| What is needed |
Would you please copy all of the data exactly, skipping the images?

| Information |
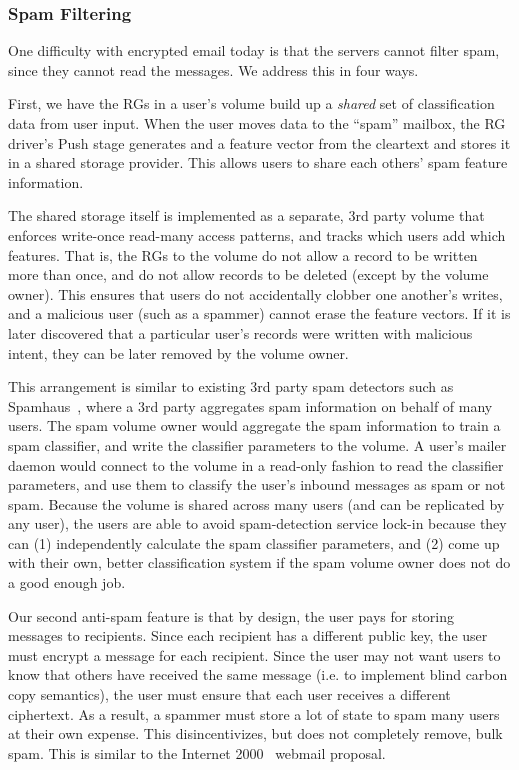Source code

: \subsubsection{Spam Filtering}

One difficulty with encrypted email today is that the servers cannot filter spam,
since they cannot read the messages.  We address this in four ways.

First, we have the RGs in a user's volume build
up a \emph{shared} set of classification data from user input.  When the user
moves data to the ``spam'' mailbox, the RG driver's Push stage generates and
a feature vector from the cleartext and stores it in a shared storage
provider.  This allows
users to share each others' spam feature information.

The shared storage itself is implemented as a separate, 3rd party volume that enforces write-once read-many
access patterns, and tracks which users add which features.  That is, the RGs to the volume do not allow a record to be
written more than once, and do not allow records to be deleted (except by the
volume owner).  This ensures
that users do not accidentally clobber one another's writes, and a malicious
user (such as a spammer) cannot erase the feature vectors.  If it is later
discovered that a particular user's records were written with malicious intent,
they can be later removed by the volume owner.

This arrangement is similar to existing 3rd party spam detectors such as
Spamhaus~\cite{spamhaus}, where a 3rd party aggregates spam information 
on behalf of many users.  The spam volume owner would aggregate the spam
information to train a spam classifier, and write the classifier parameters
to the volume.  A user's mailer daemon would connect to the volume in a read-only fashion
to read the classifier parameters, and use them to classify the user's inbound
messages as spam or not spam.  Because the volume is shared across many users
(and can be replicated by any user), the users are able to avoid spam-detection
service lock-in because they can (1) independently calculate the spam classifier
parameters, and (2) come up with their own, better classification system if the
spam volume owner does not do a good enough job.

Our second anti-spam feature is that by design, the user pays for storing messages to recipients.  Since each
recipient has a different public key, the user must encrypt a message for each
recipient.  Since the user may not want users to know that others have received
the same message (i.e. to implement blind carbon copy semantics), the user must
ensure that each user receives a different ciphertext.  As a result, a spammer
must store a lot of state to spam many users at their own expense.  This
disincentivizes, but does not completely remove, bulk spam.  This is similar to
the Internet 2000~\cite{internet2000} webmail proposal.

| Response to this task |
Source code

: \subsubsection{Spam Filtering}

One difficulty with encrypted email today is that the servers cannot filter spam,
since they cannot read the messages.  We address this in four ways.

First, we have the RGs in a user's volume build
up a \emph{shared} set of classification data from user input.  When the user
moves data to the ``spam'' mailbox, the RG driver's Push stage generates and
a feature vector from the cleartext and stores it in a shared storage
provider.  This allows
users to share each others' spam feature information.

The shared storage itself is implemented as a separate, 3rd party volume that enforces write-once read-many
access patterns, and tracks which users add which features.  That is, the RGs to the volume do not allow a record to be
written more than once, and do not allow records to be deleted (except by the
volume owner).  This ensures
that users do not accidentally clobber one another's writes, and a malicious
user (such as a spammer) cannot erase the feature vectors.  If it is later
discovered that a particular user's records were written with malicious intent,
they can be later removed by the volume owner.

This arrangement is similar to existing 3rd party spam detectors such as
Spamhaus~\cite{spamhaus}, where a 3rd party aggregates spam information 
on behalf of many users.  The spam volume owner would aggregate the spam
information to train a spam classifier, and write the classifier parameters
to the volume.  A user's mailer daemon would connect to the volume in a read-only fashion
to read the classifier parameters, and use them to classify the user's inbound
messages as spam or not spam.  Because the volume is shared across many users
(and can be replicated by any user), the users are able to avoid spam-detection
service lock-in because they can (1) independently calculate the spam classifier
parameters, and (2) come up with their own, better classification system if the
spam volume owner does not do a good enough job.

Our second anti-spam feature is that by design, the user pays for storing messages to recipients.  Since each
recipient has a different public key, the user must encrypt a message for each
recipient.  Since the user may not want users to know that others have received
the same message (i.e. to implement blind carbon copy semantics), the user must
ensure that each user receives a different ciphertext.  As a result, a spammer
must store a lot of state to spam many users at their own expense.  This
disincentivizes, but does not completely remove, bulk spam.  This is similar to
the Internet 2000~\cite{internet2000} webmail proposal.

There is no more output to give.